You are right though, it should not need Samsung's services to work, maybe just to get or update apps.

That is almost pure Android - although compiled by Samsung with mods, the Samsung-y dependent bits are compartmentalised to a few apps and the FW update. The rest is straight from the Android app store.

Reply to
Tim Watts

I thought that but in the link I posted they said it impacted phones & tablets.

Reply to
Rick Hughes

OK here on this Samsung at 12.50 (not sure of the number - it's a 24" full HD only a few months old.)

Reply to
Dave Plowman (News)

The LG ones were certainly caught sending info on channels viewed and USB media filenames played back to base, even when the option was disabled.

Reply to
Andy Burns

Didn't affect my Note 3.

Reply to
Tim Watts

En el artículo , Tim Watts escribió:

You'd be crazy to buy one. They're full of bugs and vulns, and you're dependent on the manufacturer to provide firmware updates. IMO it's better to get a thick TV and a separate set-top box that can be swapped out or upgraded to a more capable one.

Reply to
Mike Tomlinson

I understand that this whole issue is because Samsung have provided for the possibility of non free apps on the TV, and the link to Samsung.com is to check DRM status for the app before you run it. Unfortunately this still applies even with free apps lik eNetflix, iPlayer etc.

It's a prety appalling architecture. Lest they could do is distribute it so there's more than 1 server and they could reroute with a DNS change. Or make TVs check a number of [possible websites in order and keep the servers in different places.

This has happened a few times in the 2 or so years I've had my TV and there's just nothing you can do but watch good old fashioned broadcast TV or DVDs

Reply to
Griff

I very much agree in general - I had expected more of Samsung though...

Reply to
Tim Watts

Came back up around 1245 ...

Reply to
Rick Hughes

If this is right, then its obviously them being stupid by allowing all their eggs in one basket, single point of failure. Surely they must have a back up system.

Brian

Reply to
Brian Gaff

Some internet radios rely on a server that gives the up to date addresses of stations, so all the user does is select the station. Could it be working this way, if so it would need to look up the link on the server which is down.

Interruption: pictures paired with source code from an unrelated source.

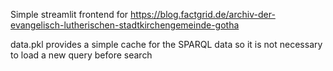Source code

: Simple streamlit frontend for https://blog.factgrid.de/archiv-der-evangelisch-lutherischen-stadtkirchengemeinde-gotha

data.pkl provides a simple cache for the SPARQL data so it is not necessary to load a new query before search
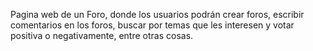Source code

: Pagina web de un Foro, donde los usuarios podrán crear foros, escribir comentarios en los foros, buscar por temas que les interesen y votar positiva o negativamente, entre otras cosas.

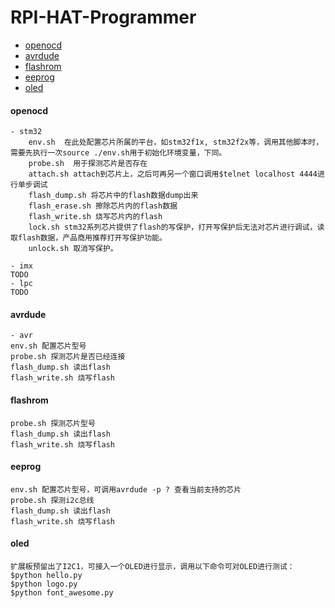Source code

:# RPI-HAT-Programmer
* [openocd](#openocd)
* [avrdude](#avrdude)
* [flashrom](#flashrom)
* [eeprog](#eeprog)
* [oled](#oled)
#### openocd ####
	- stm32  
		env.sh  在此处配置芯片所属的平台，如stm32f1x, stm32f2x等，调用其他脚本时，需要先执行一次source ./env.sh用于初始化环境变量，下同。  
		probe.sh  用于探测芯片是否存在  
		attach.sh attach到芯片上，之后可再另一个窗口调用$telnet localhost 4444进行单步调试     
		flash_dump.sh 将芯片中的flash数据dump出来    
		flash_erase.sh 擦除芯片内的flash数据  
		flash_write.sh 烧写芯片内的flash  
		lock.sh stm32系列芯片提供了flash的写保护，打开写保护后无法对芯片进行调试，读取flash数据，产品商用推荐打开写保护功能。
		unlock.sh 取消写保护。
	
	- imx  
	TODO
	- lpc  
	TODO


#### avrdude ####
	- avr
	env.sh 配置芯片型号  
	probe.sh 探测芯片是否已经连接  
	flash_dump.sh 读出flash  
	flash_write.sh 烧写flash  
#### flashrom ####
	probe.sh 探测芯片型号  
	flash_dump.sh 读出flash  
	flash_write.sh 烧写flash  

#### eeprog ####
	env.sh 配置芯片型号，可调用avrdude -p ? 查看当前支持的芯片  
	probe.sh 探测i2c总线  
	flash_dump.sh 读出flash  
	flash_write.sh 烧写flash  
#### oled ####
	扩展板预留出了I2C1，可接入一个OLED进行显示，调用以下命令可对OLED进行测试：
	$python hello.py
	$python logo.py
	$python font_awesome.py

Brian

Reply to
Brian Gaff

That would be sensible enough - *if* the TV cached the results as these lists do not change very often.

Cannot believe Samsung screwed up this badly!

Reply to
Tim Watts

Exactly what DNS should be used for

Reply to
Rick Hughes

Unfortunately many backup systems still require a manual switch, obvioulsy things could be fully automatic (via as pointed out DNS) ... but IT managers in corporates usually want to keep control in house .. but it does allow for impcat such as this.

Reply to
Rick Hughes

Especially as noone would ever have time limited DRM apps - deal once at install time like Android and be done.

Reply to
Tim Watts

En el artículo , Tim Watts escribió:

Reply to
Mike Tomlinson

Not really that newsworthy, given that my several-years-old bedroom TV runs Linux - a copy of the GPL fell out of the box when I unpacked it.

Reply to
Huge

I've several Samsung devices - Android phone and two TV's (series 5 and 6), as well as a printer and DVD player. In my experience Samsung hardware is unsurpassed, but their software is strangely bad. However, my series 6 TV seems to have improved quite a lot recently, with 2 updates yesterday adding apps that are quite useful.

I just bought a Google Chromecast but haven't tried it yet. I'm not clear if this could be use in the same way as a set-top box? (It came with no instructions whatever.)

Reply to
Timothy Murphy

I think Samsung Smart TVs run a version of Linux, as some Linux folder-names came up when I was playing with one. (I was trying to work out how to deal with the error message on the TV which said I needed to update Flash.)